Disclosure of Invention
The invention aims to provide a molecular marker for prognosis evaluation, diagnosis, auxiliary diagnosis, screening, risk evaluation and/or postoperative recurrence or metastasis risk evaluation of breast cancer and/or provide a breast cancer treatment target. The technical problems to be solved are not limited to the described technical subject matter, and other technical subject matter not mentioned herein will be clearly understood by those skilled in the art from the following description.
To achieve the above object, the present invention provides, first of all, any one of the following uses of a molecular marker and/or a substance detecting the molecular marker:
a1 Use in the diagnosis of breast cancer or in the preparation of a product for the diagnosis of breast cancer;
a2 Use in breast cancer assisted diagnosis or in the manufacture of a product for breast cancer assisted diagnosis;
a3 Use in breast cancer screening or in the preparation of a product for breast cancer screening;
a4 Use in the prognosis evaluation of breast cancer or in the preparation of a product for the prognosis evaluation of breast cancer;
a5 Use in assessing breast cancer risk or in the manufacture of a product for assessing breast cancer risk;
a6 Use in assessing risk of recurrence or metastasis after breast cancer surgery or in the manufacture of a product for assessing risk of recurrence or metastasis after breast cancer surgery;
a7 For the prevention or treatment of breast cancer or for the preparation of a medicament for the prevention or treatment of breast cancer;
a8 The application of the composition in preventing or treating triple negative breast cancer or preparing medicines for preventing or treating triple negative breast cancer;
a9 For inhibiting proliferation of breast cancer cells or for preparing an agent or medicament for inhibiting proliferation of breast cancer cells;
a10 For inhibiting migration, metastasis, diffusion and/or invasion of breast cancer cells or for preparing an agent or a medicament for inhibiting migration, metastasis, diffusion and/or invasion of breast cancer cells;
the molecular marker may be lncRNA (long non-coding RNA), which may be named LIVAR (liver cell viabilityassociated lncRNA), and the lncRNA LIVAR may be any of the following:
b1 Nucleotide sequence is the RNA of SEQ ID No. 1;
b2 A polynucleotide which is of human origin and has more than 80% identity to B1);
preferably, the breast cancer may be a triple negative breast cancer.
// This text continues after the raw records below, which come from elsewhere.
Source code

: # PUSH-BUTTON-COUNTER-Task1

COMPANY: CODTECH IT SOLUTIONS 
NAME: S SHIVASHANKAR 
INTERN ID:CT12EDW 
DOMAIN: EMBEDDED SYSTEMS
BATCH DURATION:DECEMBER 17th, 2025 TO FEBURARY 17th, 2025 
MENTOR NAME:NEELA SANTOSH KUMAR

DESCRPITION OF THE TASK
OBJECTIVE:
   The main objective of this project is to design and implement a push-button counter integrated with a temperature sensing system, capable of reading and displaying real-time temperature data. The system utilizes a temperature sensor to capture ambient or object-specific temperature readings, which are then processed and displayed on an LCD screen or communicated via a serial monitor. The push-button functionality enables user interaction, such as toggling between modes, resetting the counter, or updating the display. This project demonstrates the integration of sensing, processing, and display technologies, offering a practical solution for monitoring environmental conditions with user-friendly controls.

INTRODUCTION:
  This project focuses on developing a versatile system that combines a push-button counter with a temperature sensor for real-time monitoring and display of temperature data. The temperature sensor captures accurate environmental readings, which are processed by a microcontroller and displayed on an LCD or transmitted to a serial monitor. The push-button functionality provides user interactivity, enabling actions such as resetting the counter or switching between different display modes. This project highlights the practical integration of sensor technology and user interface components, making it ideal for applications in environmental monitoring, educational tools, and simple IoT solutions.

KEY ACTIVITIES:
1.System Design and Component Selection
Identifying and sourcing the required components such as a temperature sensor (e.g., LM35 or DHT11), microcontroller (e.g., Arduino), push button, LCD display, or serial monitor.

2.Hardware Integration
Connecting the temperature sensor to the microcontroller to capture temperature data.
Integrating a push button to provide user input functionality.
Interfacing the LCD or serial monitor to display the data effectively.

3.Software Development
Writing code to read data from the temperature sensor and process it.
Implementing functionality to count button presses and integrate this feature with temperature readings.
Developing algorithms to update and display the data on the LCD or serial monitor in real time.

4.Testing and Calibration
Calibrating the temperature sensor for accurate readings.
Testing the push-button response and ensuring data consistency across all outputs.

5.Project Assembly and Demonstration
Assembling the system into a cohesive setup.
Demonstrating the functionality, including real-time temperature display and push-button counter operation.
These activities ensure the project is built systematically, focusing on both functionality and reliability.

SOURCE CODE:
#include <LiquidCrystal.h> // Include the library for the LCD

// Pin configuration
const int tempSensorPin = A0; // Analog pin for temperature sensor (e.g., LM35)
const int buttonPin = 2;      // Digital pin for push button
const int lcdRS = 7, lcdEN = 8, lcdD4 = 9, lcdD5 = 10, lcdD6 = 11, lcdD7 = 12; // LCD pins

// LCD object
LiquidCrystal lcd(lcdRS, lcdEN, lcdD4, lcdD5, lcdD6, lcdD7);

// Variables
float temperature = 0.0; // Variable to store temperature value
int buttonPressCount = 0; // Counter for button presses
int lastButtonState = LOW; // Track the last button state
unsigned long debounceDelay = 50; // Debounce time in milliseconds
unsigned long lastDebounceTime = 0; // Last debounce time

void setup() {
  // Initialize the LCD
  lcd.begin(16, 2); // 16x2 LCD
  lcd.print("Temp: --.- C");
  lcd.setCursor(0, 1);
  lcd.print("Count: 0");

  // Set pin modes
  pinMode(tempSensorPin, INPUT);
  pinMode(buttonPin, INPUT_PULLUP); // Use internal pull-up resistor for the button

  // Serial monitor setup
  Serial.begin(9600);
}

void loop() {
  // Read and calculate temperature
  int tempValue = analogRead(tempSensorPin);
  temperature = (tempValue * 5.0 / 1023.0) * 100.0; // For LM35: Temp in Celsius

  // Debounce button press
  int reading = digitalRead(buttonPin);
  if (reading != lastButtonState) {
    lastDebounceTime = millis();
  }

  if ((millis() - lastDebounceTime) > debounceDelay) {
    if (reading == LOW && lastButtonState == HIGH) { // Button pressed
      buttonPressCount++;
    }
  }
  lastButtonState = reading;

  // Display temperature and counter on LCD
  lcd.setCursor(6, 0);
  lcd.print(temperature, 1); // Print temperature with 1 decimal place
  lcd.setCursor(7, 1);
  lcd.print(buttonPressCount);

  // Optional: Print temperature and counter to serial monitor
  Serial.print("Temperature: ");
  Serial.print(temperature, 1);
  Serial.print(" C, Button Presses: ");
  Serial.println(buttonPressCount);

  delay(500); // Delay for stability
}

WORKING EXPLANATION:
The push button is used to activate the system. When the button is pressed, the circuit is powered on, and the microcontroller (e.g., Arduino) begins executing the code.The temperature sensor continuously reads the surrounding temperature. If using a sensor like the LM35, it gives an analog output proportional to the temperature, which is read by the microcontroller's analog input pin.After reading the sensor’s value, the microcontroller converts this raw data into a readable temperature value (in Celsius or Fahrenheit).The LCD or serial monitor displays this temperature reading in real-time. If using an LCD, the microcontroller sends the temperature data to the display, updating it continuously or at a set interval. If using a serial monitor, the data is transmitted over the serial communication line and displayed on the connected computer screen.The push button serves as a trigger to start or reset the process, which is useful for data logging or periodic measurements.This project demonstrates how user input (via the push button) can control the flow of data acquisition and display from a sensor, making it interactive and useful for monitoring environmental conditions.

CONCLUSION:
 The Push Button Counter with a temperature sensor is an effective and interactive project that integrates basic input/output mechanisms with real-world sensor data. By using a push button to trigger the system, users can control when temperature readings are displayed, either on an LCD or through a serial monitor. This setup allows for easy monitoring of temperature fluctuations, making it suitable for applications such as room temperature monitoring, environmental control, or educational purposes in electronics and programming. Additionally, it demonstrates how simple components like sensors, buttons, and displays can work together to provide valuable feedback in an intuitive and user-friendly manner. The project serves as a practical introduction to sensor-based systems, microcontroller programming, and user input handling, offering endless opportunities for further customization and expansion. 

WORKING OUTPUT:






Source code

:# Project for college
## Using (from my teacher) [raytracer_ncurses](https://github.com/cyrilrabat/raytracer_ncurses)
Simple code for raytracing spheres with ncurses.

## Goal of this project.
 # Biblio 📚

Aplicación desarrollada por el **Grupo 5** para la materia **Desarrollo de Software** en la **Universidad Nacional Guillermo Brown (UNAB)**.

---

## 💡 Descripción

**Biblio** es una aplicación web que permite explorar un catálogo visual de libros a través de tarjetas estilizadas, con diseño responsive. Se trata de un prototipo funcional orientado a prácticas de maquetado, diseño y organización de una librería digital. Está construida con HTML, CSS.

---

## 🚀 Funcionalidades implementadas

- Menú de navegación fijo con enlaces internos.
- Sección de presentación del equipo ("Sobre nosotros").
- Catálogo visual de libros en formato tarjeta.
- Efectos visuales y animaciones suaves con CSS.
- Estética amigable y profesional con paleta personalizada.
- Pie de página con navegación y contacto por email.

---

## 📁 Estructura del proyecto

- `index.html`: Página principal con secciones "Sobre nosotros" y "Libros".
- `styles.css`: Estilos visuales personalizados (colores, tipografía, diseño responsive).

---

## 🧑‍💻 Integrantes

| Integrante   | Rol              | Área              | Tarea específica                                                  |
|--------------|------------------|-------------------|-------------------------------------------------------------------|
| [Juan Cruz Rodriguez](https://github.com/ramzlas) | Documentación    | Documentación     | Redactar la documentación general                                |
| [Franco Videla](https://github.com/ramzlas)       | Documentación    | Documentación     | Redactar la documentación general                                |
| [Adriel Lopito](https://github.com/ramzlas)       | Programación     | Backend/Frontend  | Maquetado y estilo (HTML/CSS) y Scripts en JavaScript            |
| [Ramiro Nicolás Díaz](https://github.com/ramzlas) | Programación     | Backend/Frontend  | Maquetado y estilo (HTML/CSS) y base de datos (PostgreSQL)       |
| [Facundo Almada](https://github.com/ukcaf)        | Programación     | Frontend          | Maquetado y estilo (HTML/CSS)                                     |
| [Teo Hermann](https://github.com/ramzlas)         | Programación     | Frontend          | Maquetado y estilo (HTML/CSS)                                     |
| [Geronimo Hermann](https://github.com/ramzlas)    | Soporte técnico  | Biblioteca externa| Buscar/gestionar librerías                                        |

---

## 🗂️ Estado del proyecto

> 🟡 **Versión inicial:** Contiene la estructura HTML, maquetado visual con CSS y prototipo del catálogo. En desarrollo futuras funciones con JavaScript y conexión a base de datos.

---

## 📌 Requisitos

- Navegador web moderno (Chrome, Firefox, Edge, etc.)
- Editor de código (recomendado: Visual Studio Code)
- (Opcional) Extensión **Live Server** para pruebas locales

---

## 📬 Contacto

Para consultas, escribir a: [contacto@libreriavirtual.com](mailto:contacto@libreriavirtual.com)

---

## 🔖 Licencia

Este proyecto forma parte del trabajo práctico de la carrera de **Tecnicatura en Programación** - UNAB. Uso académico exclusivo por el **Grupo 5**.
Further, the expression level of lncRNA LIVAR is significantly up-regulated in breast cancer patients, and high expression of LIVAR is significantly correlated with poor prognosis of breast cancer. The lncRNA LIVAR can be used as a molecular marker for the fields of diagnosis, auxiliary diagnosis, screening, prognosis evaluation, risk evaluation or postoperative recurrence or metastasis risk evaluation of breast cancer and other molecular diagnosis.
Further, the gene encoding the lncRNA LIVAR is a LIVAR gene, and the nucleotide sequence of the LIVAR gene is shown as SEQ ID No. 4.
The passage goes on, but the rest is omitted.